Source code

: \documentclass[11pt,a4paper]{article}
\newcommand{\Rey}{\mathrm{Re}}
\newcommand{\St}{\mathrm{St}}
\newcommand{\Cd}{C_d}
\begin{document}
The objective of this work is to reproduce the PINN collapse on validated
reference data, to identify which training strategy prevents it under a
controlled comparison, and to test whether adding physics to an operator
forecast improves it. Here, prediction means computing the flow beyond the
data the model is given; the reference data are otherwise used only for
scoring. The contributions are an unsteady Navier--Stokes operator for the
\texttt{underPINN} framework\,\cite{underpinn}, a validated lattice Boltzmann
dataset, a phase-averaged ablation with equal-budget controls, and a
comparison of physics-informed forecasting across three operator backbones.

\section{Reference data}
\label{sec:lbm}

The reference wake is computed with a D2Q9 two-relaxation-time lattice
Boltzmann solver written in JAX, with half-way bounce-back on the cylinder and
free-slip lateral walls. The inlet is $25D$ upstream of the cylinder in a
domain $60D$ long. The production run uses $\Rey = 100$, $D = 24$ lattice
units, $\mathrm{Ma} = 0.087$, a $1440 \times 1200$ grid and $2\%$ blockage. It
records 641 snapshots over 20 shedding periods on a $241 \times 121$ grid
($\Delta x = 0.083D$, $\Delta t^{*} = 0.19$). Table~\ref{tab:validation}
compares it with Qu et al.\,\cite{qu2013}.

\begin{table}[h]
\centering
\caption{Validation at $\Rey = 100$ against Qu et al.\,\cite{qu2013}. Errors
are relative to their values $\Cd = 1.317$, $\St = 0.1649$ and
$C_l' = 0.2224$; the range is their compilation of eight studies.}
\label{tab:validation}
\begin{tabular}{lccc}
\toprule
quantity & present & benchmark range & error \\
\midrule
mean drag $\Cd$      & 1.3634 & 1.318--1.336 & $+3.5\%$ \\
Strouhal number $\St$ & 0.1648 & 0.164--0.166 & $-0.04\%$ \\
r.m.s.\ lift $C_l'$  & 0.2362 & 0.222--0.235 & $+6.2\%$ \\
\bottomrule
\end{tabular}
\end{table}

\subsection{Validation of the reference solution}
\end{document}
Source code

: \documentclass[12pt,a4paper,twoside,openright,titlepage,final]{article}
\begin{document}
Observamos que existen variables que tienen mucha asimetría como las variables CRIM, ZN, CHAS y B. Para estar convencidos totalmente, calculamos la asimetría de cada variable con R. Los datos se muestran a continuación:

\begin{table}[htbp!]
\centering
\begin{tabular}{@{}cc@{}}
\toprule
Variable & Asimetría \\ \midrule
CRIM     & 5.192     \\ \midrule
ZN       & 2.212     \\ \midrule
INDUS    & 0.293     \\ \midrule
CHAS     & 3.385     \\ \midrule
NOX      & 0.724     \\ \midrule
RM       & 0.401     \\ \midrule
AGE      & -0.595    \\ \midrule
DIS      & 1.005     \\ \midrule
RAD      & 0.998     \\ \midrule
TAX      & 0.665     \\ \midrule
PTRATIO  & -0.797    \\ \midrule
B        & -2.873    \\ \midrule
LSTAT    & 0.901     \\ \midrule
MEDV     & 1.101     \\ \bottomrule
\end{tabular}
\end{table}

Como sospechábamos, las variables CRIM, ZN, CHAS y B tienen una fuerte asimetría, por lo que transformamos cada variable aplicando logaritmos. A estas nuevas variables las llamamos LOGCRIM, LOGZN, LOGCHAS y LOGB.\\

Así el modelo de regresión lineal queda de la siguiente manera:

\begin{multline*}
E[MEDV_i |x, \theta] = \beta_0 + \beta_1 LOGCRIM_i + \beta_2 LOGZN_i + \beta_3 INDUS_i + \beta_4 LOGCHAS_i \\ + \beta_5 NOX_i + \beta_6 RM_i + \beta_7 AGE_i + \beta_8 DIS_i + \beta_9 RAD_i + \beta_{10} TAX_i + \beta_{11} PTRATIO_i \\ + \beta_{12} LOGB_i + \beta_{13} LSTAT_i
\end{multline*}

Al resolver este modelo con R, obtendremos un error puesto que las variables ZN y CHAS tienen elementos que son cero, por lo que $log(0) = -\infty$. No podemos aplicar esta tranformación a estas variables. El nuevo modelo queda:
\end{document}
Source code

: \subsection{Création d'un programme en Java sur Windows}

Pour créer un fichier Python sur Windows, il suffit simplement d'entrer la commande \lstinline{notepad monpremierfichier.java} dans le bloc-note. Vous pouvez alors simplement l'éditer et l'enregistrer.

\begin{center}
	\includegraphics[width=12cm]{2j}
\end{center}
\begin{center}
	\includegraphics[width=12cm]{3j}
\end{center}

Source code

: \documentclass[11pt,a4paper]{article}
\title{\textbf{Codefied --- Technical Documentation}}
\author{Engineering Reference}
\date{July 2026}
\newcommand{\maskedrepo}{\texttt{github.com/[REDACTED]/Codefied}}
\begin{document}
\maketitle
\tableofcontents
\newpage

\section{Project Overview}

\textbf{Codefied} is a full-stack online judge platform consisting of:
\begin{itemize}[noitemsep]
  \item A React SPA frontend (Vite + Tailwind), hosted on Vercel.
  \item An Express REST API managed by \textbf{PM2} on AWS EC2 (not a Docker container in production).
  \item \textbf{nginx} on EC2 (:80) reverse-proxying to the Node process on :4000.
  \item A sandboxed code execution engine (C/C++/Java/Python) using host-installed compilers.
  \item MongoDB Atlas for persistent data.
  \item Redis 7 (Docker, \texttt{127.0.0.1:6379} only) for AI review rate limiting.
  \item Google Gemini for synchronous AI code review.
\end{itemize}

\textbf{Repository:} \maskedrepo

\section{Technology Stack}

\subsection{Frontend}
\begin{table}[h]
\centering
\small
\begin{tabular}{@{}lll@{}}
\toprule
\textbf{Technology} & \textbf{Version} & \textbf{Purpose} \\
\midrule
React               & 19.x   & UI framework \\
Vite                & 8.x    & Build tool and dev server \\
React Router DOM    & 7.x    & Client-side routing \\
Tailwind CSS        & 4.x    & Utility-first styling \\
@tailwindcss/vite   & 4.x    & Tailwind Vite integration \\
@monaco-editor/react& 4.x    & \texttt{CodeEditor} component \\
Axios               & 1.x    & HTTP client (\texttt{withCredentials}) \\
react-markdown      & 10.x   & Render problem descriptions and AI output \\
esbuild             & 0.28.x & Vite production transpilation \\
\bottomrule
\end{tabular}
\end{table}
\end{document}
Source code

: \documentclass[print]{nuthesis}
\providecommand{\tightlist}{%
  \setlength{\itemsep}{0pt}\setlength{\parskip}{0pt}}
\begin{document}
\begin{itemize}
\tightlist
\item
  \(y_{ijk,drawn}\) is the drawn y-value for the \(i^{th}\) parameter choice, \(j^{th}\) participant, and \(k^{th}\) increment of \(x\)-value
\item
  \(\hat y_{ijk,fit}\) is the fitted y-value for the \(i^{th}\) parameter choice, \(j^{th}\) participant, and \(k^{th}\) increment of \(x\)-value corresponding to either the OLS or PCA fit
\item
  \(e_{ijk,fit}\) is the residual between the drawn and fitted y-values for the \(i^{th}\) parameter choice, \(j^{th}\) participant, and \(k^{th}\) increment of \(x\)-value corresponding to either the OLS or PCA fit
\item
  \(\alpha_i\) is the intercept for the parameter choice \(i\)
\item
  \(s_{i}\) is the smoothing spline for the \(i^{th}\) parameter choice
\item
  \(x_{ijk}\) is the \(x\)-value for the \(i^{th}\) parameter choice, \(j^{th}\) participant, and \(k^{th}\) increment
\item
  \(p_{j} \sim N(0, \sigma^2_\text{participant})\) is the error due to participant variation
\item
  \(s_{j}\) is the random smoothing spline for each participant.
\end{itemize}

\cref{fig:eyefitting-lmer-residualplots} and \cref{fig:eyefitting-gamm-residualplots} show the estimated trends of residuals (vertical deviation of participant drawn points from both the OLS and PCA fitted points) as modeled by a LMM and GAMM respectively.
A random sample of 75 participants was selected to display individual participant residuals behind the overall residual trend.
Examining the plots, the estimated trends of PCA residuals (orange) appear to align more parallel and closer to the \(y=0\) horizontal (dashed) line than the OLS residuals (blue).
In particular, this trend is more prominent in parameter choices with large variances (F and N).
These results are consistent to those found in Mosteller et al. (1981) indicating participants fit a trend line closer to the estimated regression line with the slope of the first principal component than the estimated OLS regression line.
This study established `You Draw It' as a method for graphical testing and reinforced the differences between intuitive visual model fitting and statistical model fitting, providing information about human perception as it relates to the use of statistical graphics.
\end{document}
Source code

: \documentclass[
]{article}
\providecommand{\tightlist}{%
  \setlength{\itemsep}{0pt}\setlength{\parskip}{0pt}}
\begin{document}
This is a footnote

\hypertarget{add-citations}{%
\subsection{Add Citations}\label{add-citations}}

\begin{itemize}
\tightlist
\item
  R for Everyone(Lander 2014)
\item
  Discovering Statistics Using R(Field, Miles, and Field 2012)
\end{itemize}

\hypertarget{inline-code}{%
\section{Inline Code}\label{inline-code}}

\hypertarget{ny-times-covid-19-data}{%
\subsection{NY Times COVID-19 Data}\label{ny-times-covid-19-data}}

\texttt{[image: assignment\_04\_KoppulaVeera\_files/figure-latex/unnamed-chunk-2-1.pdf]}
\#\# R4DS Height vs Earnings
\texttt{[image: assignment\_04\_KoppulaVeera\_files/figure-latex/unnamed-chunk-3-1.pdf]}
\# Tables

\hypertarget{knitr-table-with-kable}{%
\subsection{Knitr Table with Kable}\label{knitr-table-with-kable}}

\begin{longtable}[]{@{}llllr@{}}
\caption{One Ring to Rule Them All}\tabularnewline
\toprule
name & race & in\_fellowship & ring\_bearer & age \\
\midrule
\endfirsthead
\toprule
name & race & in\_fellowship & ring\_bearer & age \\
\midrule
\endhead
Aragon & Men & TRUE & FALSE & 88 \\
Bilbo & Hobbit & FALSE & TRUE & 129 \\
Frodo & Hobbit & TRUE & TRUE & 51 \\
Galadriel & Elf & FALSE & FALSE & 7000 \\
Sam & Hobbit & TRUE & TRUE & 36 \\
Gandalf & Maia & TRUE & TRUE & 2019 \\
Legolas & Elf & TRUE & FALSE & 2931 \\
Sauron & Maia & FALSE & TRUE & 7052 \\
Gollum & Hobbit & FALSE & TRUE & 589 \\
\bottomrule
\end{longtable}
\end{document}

◇ ◇ ◇ ◇

## Task to carry out
Please count the lines in the material above that hold "Maia", and state only the number.

## The answer
2